Retype each line below precisely and omit all images.

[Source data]
# # # #

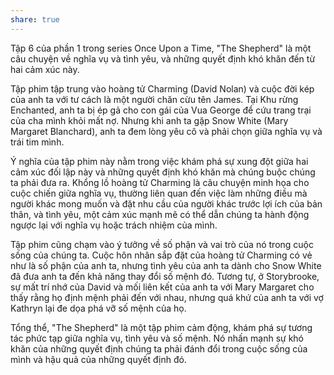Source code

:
 ```yaml
---
share: true
---
```

Tập 6 của phần 1 trong series Once Upon a Time, "The Shepherd" là một câu chuyện về nghĩa vụ và tình yêu, và những quyết định khó khăn đến từ hai cảm xúc này.

Tập phim tập trung vào hoàng tử Charming (David Nolan) và cuộc đời kép của anh ta với tư cách là một người chăn cừu tên James. Tại Khu rừng Enchanted, anh ta bị ép gả cho con gái của Vua George để cứu trang trại của cha mình khỏi mất nợ. Nhưng khi anh ta gặp Snow White (Mary Margaret Blanchard), anh ta đem lòng yêu cô và phải chọn giữa nghĩa vụ và trái tim mình.

Ý nghĩa của tập phim này nằm trong việc khám phá sự xung đột giữa hai cảm xúc đối lập này và những quyết định khó khăn mà chúng buộc chúng ta phải đưa ra. Khổng lồ hoàng tử Charming là câu chuyện minh họa cho cuộc chiến giữa nghĩa vụ, thường liên quan đến việc làm những điều mà người khác mong muốn và đặt nhu cầu của người khác trước lợi ích của bản thân, và tình yêu, một cảm xúc mạnh mẽ có thể dẫn chúng ta hành động ngược lại với nghĩa vụ hoặc trách nhiệm của mình.

Tập phim cũng chạm vào ý tưởng về số phận và vai trò của nó trong cuộc sống của chúng ta. Cuộc hôn nhân sắp đặt của hoàng tử Charming có vẻ như là số phận của anh ta, nhưng tình yêu của anh ta dành cho Snow White đã đưa anh ta đến khả năng thay đổi số mệnh đó. Tương tự, ở Storybrooke, sự mất trí nhớ của David và mối liên kết của anh ta với Mary Margaret cho thấy rằng họ định mệnh phải đến với nhau, nhưng quá khứ của anh ta với vợ Kathryn lại đe dọa phá vỡ số mệnh của họ.

Tổng thể, "The Shepherd" là một tập phim cảm động, khám phá sự tương tác phức tạp giữa nghĩa vụ, tình yêu và số mệnh. Nó nhấn mạnh sự khó khăn của những quyết định chúng ta phải đánh đổi trong cuộc sống của mình và hậu quả của những quyết định đó.
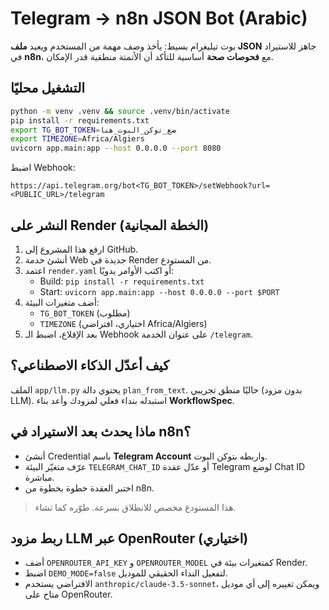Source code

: # Telegram → n8n JSON Bot (Arabic)

بوت تيليغرام بسيط: يأخذ وصف مهمة من المستخدم ويعيد **ملف JSON** جاهز للاستيراد في **n8n**،
مع **فحوصات صحة** أساسية للتأكد أن الأتمتة منطقية قدر الإمكان.

## التشغيل محليًا
```bash
python -m venv .venv && source .venv/bin/activate
pip install -r requirements.txt
export TG_BOT_TOKEN=ضع_توكن_البوت_هنا
export TIMEZONE=Africa/Algiers
uvicorn app.main:app --host 0.0.0.0 --port 8080
```

اضبط Webhook:
```
https://api.telegram.org/bot<TG_BOT_TOKEN>/setWebhook?url=<PUBLIC_URL>/telegram
```

## النشر على Render (الخطة المجانية)
1) ارفع هذا المشروع إلى GitHub.
2) أنشئ خدمة Web جديدة في Render من المستودع.
3) اعتمد `render.yaml` أو اكتب الأوامر يدويًا:
   - Build: `pip install -r requirements.txt`
   - Start: `uvicorn app.main:app --host 0.0.0.0 --port $PORT`
4) أضف متغيرات البيئة:
   - `TG_BOT_TOKEN` (مطلوب)
   - `TIMEZONE` (اختياري، افتراضي Africa/Algiers)
5) بعد الإقلاع، اضبط الـ Webhook على عنوان الخدمة `/telegram`.

## كيف أعدّل الذكاء الاصطناعي؟
الملف `app/llm.py` يحتوي دالة `plan_from_text`.
حاليًا منطق تجريبي (بدون مزود LLM). استبدله بنداء فعلي لمزودك وأعد
بناء **WorkflowSpec**.

## ماذا يحدث بعد الاستيراد في n8n؟
- أنشئ Credential باسم **Telegram Account** واربطه بتوكن البوت.
- عرّف متغيّر البيئة `TELEGRAM_CHAT_ID` أو عدّل عقدة Telegram لوضع Chat ID مباشرة.
- اختبر العقدة خطوة بخطوة من n8n.

> هذا المستودع مخصص للانطلاق بسرعة. طوّره كما تشاء.


## ربط مزود LLM عبر OpenRouter (اختياري)
- أضف `OPENROUTER_API_KEY` و `OPENROUTER_MODEL` كمتغيرات بيئة في Render.
- اضبط `DEMO_MODE=false` لتفعيل النداء الحقيقي للموديل.
- الافتراضي يستخدم `anthropic/claude-3.5-sonnet`، ويمكن تغييره إلى أي موديل متاح على OpenRouter.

# # # #

RESPONSE TO THE EXERCISE:
Source code

:
 ```yaml
---
share: true
---
```

Tập 6 của phần 1 trong series Once Upon a Time, "The Shepherd" là một câu chuyện về nghĩa vụ và tình yêu, và những quyết định khó khăn đến từ hai cảm xúc này.

Tập phim tập trung vào hoàng tử Charming (David Nolan) và cuộc đời kép của anh ta với tư cách là một người chăn cừu tên James. Tại Khu rừng Enchanted, anh ta bị ép gả cho con gái của Vua George để cứu trang trại của cha mình khỏi mất nợ. Nhưng khi anh ta gặp Snow White (Mary Margaret Blanchard), anh ta đem lòng yêu cô và phải chọn giữa nghĩa vụ và trái tim mình.

Ý nghĩa của tập phim này nằm trong việc khám phá sự xung đột giữa hai cảm xúc đối lập này và những quyết định khó khăn mà chúng buộc chúng ta phải đưa ra. Khổng lồ hoàng tử Charming là câu chuyện minh họa cho cuộc chiến giữa nghĩa vụ, thường liên quan đến việc làm những điều mà người khác mong muốn và đặt nhu cầu của người khác trước lợi ích của bản thân, và tình yêu, một cảm xúc mạnh mẽ có thể dẫn chúng ta hành động ngược lại với nghĩa vụ hoặc trách nhiệm của mình.

Tập phim cũng chạm vào ý tưởng về số phận và vai trò của nó trong cuộc sống của chúng ta. Cuộc hôn nhân sắp đặt của hoàng tử Charming có vẻ như là số phận của anh ta, nhưng tình yêu của anh ta dành cho Snow White đã đưa anh ta đến khả năng thay đổi số mệnh đó. Tương tự, ở Storybrooke, sự mất trí nhớ của David và mối liên kết của anh ta với Mary Margaret cho thấy rằng họ định mệnh phải đến với nhau, nhưng quá khứ của anh ta với vợ Kathryn lại đe dọa phá vỡ số mệnh của họ.

Tổng thể, "The Shepherd" là một tập phim cảm động, khám phá sự tương tác phức tạp giữa nghĩa vụ, tình yêu và số mệnh. Nó nhấn mạnh sự khó khăn của những quyết định chúng ta phải đánh đổi trong cuộc sống của mình và hậu quả của những quyết định đó.
Source code

: # Telegram → n8n JSON Bot (Arabic)

بوت تيليغرام بسيط: يأخذ وصف مهمة من المستخدم ويعيد **ملف JSON** جاهز للاستيراد في **n8n**،
مع **فحوصات صحة** أساسية للتأكد أن الأتمتة منطقية قدر الإمكان.

## التشغيل محليًا
```bash
python -m venv .venv && source .venv/bin/activate
pip install -r requirements.txt
export TG_BOT_TOKEN=ضع_توكن_البوت_هنا
export TIMEZONE=Africa/Algiers
uvicorn app.main:app --host 0.0.0.0 --port 8080
```

اضبط Webhook:
```
https://api.telegram.org/bot<TG_BOT_TOKEN>/setWebhook?url=<PUBLIC_URL>/telegram
```

## النشر على Render (الخطة المجانية)
1) ارفع هذا المشروع إلى GitHub.
2) أنشئ خدمة Web جديدة في Render من المستودع.
3) اعتمد `render.yaml` أو اكتب الأوامر يدويًا:
   - Build: `pip install -r requirements.txt`
   - Start: `uvicorn app.main:app --host 0.0.0.0 --port $PORT`
4) أضف متغيرات البيئة:
   - `TG_BOT_TOKEN` (مطلوب)
   - `TIMEZONE` (اختياري، افتراضي Africa/Algiers)
5) بعد الإقلاع، اضبط الـ Webhook على عنوان الخدمة `/telegram`.

## كيف أعدّل الذكاء الاصطناعي؟
الملف `app/llm.py` يحتوي دالة `plan_from_text`.
حاليًا منطق تجريبي (بدون مزود LLM). استبدله بنداء فعلي لمزودك وأعد
بناء **WorkflowSpec**.

## ماذا يحدث بعد الاستيراد في n8n؟
- أنشئ Credential باسم **Telegram Account** واربطه بتوكن البوت.
- عرّف متغيّر البيئة `TELEGRAM_CHAT_ID` أو عدّل عقدة Telegram لوضع Chat ID مباشرة.
- اختبر العقدة خطوة بخطوة من n8n.

> هذا المستودع مخصص للانطلاق بسرعة. طوّره كما تشاء.


## ربط مزود LLM عبر OpenRouter (اختياري)
- أضف `OPENROUTER_API_KEY` و `OPENROUTER_MODEL` كمتغيرات بيئة في Render.
- اضبط `DEMO_MODE=false` لتفعيل النداء الحقيقي للموديل.
- الافتراضي يستخدم `anthropic/claude-3.5-sonnet`، ويمكن تغييره إلى أي موديل متاح على OpenRouter.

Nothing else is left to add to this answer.